In the Hadoop world, streaming means to publish data on your cluster in real-time. This is a necessary step before analyzing data, of course. You can get static/historical data from a MySQL database into Hadoop with sqoop, for example.

But when you want to get data from things like webserver logs, new stock trades, or new sensor data from IoT devices into your cluster in real-time, you need different tools, and Kafka and Flume are the right choices here. These tools allow you to process data as it’s being generated.

These are two different tasks: 1.) Load data into your cluster, and 2.) Process the data


Kafka is not just a Hadoop tool, but a more general-purpose system. A Kafka server listens for incoming messages from publishers, e.g. an app that listens to stock exchange trades and sends them to the Kafka server. It then publishes these messages to a data stream called a topic. Then, the clients (called consumers, also apps, usually pre-written) subscribe to these topics to receive the data as it’s being published. If a consumer goes offline or just “takes a break” for a while, Kafka remembers where it left off, and continues to send the missed data from that point.

Other things that can connect to Kafka are stream processors, that might listen to incoming data, transform it in some way, and then store it again in some new topic.


Since the Cloudera exam requires Flume but not Kafka, I’ll concentrate on this tool here.

Flume is another tool to stream data into your cluster. As opposed to Kafka, Flume was built with Hadoop integration in mind. It has built-in HDFS and HBase sinks, and was made for log aggregation.

A Flume agent consists of a source, a channel, and a sink, and connects a data source (such as a webserver’s logs) to some storage (such as HBase).

A source specifies where your data comes from. It can optionally include a channel selector, which splits data according to some criteria and sends them to different channels, or include interceptors, which preprocess the data before forwarding it. Built-in source types include spooling directories (listening for files that get dropped into a directory), Avro, Exec (such as tail -F), and HTTP.

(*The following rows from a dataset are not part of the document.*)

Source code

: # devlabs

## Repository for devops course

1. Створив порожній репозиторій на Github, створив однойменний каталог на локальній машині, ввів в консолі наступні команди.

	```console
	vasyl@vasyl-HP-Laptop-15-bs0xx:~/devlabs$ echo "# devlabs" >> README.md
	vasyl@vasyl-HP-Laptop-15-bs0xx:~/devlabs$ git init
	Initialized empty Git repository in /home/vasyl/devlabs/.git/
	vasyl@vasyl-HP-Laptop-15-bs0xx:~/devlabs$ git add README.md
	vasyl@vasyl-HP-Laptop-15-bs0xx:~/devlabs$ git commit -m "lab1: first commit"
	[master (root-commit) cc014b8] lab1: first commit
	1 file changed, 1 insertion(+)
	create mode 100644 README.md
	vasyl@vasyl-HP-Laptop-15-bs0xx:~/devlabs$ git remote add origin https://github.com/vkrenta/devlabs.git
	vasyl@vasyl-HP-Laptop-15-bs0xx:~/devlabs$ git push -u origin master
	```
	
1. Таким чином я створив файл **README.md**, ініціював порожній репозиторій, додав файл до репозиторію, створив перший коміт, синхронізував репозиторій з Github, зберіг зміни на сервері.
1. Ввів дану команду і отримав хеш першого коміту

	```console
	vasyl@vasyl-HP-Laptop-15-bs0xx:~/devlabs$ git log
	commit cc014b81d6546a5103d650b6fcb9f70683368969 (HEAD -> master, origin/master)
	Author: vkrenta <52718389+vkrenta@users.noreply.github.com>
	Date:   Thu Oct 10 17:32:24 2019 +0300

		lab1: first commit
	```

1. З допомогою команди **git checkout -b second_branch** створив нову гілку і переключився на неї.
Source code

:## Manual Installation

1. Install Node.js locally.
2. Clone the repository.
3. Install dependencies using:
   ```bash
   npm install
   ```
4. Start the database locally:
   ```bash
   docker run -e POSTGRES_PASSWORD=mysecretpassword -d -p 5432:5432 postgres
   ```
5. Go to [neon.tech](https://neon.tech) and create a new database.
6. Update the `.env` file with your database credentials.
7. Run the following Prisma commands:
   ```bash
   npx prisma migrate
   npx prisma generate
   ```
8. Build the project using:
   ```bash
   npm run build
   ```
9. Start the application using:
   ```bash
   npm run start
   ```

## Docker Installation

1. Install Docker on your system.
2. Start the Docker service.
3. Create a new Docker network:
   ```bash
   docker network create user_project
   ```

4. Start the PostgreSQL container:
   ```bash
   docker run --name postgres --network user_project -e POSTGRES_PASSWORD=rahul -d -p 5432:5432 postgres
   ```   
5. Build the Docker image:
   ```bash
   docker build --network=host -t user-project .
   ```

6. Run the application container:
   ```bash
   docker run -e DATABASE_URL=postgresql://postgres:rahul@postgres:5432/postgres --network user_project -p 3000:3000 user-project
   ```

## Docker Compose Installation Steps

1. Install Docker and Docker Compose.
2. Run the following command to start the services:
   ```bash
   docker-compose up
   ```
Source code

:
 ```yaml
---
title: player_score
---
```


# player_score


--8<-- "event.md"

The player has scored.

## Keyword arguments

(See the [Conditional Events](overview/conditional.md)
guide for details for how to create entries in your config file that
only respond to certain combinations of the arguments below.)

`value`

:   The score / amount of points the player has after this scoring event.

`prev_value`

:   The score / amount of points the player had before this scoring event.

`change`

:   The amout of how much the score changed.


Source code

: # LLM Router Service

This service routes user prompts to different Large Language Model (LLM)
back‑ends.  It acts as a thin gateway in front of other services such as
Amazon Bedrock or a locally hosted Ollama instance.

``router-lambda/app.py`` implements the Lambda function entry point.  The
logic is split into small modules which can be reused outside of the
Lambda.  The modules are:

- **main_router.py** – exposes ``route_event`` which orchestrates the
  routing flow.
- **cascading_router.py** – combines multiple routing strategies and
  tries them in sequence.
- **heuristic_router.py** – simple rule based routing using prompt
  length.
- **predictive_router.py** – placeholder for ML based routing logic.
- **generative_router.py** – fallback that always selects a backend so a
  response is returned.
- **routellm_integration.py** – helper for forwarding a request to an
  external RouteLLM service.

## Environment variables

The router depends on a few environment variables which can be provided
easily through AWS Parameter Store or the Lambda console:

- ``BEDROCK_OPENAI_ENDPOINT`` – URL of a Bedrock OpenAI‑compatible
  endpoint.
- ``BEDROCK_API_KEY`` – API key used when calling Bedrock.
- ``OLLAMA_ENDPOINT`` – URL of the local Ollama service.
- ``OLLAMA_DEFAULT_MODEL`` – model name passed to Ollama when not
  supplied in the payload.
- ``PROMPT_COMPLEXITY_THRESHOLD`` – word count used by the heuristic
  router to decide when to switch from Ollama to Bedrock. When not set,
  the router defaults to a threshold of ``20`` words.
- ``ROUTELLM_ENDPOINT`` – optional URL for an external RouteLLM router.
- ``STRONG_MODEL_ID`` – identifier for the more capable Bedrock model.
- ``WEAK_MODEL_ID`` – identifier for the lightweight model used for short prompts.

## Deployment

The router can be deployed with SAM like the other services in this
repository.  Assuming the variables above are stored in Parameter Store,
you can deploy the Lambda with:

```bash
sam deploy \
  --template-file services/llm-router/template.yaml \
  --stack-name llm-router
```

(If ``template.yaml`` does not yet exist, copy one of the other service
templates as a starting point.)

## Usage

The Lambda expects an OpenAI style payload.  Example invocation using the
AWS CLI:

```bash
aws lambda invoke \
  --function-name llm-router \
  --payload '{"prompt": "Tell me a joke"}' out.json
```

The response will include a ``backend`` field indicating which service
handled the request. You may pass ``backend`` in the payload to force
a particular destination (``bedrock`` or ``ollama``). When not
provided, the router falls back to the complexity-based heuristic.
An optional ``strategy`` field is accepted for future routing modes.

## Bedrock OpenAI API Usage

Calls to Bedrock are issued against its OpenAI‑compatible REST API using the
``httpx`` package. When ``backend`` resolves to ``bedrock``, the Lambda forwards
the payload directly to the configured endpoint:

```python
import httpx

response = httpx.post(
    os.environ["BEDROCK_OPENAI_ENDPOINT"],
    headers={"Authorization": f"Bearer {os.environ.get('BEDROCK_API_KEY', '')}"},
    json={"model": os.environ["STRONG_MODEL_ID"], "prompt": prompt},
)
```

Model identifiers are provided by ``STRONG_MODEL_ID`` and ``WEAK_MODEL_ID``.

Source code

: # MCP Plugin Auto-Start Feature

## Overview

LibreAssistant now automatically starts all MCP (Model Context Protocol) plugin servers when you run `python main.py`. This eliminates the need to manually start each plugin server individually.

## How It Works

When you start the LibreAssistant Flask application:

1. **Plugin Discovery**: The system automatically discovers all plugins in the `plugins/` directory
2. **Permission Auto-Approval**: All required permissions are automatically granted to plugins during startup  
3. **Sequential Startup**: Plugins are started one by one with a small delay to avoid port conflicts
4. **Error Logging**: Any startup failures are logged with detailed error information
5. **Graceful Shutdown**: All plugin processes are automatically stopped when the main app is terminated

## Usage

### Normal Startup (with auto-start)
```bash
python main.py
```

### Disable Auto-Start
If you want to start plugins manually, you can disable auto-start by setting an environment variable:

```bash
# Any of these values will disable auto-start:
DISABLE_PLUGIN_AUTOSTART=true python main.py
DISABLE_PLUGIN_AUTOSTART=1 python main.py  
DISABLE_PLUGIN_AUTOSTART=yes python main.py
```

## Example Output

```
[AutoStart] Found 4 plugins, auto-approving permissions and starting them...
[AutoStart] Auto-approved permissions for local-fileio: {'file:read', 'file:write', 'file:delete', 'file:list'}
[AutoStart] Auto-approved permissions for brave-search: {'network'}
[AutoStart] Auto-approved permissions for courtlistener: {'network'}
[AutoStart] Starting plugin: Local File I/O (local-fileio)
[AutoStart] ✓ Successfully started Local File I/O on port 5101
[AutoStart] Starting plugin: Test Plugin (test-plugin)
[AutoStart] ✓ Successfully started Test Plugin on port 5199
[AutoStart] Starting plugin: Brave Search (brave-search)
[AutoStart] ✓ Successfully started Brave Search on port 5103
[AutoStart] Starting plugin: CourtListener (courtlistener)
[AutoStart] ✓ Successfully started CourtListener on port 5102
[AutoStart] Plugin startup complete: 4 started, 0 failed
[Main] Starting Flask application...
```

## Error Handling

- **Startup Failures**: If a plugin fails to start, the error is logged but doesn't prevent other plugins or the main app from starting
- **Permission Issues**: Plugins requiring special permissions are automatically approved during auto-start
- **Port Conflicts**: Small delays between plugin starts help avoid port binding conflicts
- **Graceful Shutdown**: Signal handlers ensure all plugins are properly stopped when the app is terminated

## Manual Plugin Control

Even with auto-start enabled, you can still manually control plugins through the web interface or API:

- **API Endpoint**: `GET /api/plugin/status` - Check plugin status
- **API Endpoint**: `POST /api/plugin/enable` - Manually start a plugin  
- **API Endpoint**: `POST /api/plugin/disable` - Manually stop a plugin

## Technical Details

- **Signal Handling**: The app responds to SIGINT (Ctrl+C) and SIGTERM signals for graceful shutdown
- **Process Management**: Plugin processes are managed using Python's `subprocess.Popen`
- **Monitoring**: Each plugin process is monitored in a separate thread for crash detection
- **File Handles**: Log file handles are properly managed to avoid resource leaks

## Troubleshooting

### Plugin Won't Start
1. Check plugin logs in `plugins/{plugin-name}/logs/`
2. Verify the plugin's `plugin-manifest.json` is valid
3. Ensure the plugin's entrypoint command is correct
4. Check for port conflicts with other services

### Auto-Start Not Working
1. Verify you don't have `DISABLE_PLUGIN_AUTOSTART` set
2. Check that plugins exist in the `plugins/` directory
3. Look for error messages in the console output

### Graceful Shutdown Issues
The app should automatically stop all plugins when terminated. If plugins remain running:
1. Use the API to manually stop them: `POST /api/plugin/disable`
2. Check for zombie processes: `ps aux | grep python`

A channel then transfers the data from source to sink. It can be done via memory, which is faster, or files, which is more resilient in case a Flume server goes down.

A sink then connects to only one channel, grabs the data there, and stores it. The channel deletes the message as soon as one sink received it. Sink types can include HDFS, Hive, and Avro. Using Avro as a sink type makes it possible to connect several Flume agents together in a chain.

This is an example config file for Flume that sets up the agent a1 to listen to localhost:4444 for incoming data. You can connect there with telnet and just type things, and Flume will capture them to a logger sink.

# example.conf: A single-node Flume configuration
# Name the components on this agent
a1.sources = r1
a1.sinks = k1
a1.channels = c1
# Describe/configure the source
a1.sources.r1.type = netcat
a1.sources.r1.bind = localhost
a1.sources.r1.port = 44444
# Describe the sink
a1.sinks.k1.type = logger
# Use a channel which buffers events in memory
a1.channels.c1.type = memory
a1.channels.c1.capacity = 1000
a1.channels.c1.transactionCapacity = 100
# Bind the source and sink to the channel
a1.sources.r1.channels = c1

Usually your config files will look more complex, with sinks to HDFS, for example.

Start Flume by issuing the command below:

cd /usr/hdp/current/flume-server  # this is for Hortonworks
bin/flume-ng agent --conf conf --conf-file ~/sparkstreamingflume.conf --name a1

Analyzing this data can now be done in real-time by Spark Streaming.